Léda, fille de Thestius, et femme de Tyndare. Jupiter, ayant trouvé cette princesse sur les bords de l’Eurotas, fit changer Vénus en aigle, et, prenant la figure d’un cygne poursuivi par cet aigle, alla se jeter entre les bras de Léda, laquelle, au bout de neuf mois, accoucha de deux œufs. De l’un sortit Pollux et Hélène et de l’autre Castor et Clytemnestre. Les deux premiers furent regardés comme les enfants de Jupiter, et les deux autres comme ceux de Tyndare.

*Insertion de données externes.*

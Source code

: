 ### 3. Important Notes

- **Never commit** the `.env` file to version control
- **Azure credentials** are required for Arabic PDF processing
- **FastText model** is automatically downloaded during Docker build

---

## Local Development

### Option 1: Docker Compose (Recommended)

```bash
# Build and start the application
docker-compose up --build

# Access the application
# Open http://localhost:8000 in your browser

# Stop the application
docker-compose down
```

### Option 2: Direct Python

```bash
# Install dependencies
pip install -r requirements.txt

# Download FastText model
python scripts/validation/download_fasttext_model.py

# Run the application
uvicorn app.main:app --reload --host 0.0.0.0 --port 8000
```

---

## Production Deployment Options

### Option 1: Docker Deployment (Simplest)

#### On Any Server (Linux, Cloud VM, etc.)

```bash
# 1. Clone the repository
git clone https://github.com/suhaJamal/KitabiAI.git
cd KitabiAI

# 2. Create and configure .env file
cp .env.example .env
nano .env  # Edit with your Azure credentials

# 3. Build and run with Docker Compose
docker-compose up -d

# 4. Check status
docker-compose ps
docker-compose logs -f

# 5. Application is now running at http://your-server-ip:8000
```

Apollodore a suivi une autre tradition. Jupiter, selon lui, amoureux de Némésis, se métamorphosa en cygne, et changea sa maîtresse en canard. Ce fut elle qui donna à Léda l’œuf qu’elle avait conçu, et qui fut la véritable mère des frères jumeaux.

Quelques auteurs n’assignent d’autre fondement à cette fable que la beauté d’Hélène, et surtout la longueur et la blancheur de son cou semblable à celui des cygnes. D’autres prétendent que cette princesse ayant eu quelque galanterie sur les bords de l’Eurotas, où étaient peut-être beaucoup de cygnes, on publia, pour sauver son honneur, que Jupiter lui-même, amoureux d’elle, s’était changé en cygne, et l’avait trompée sous cette forme. Enfin, il en est qui prétendent que Léda introduisit son amant dans le lieu le plus élevé de son palais. Ces lieux étaient, pour l’ordinaire, de figure ovale, et les Lacédémoniens les appelaient ovum, ce qui donna lieu à la fiction de l’œuf.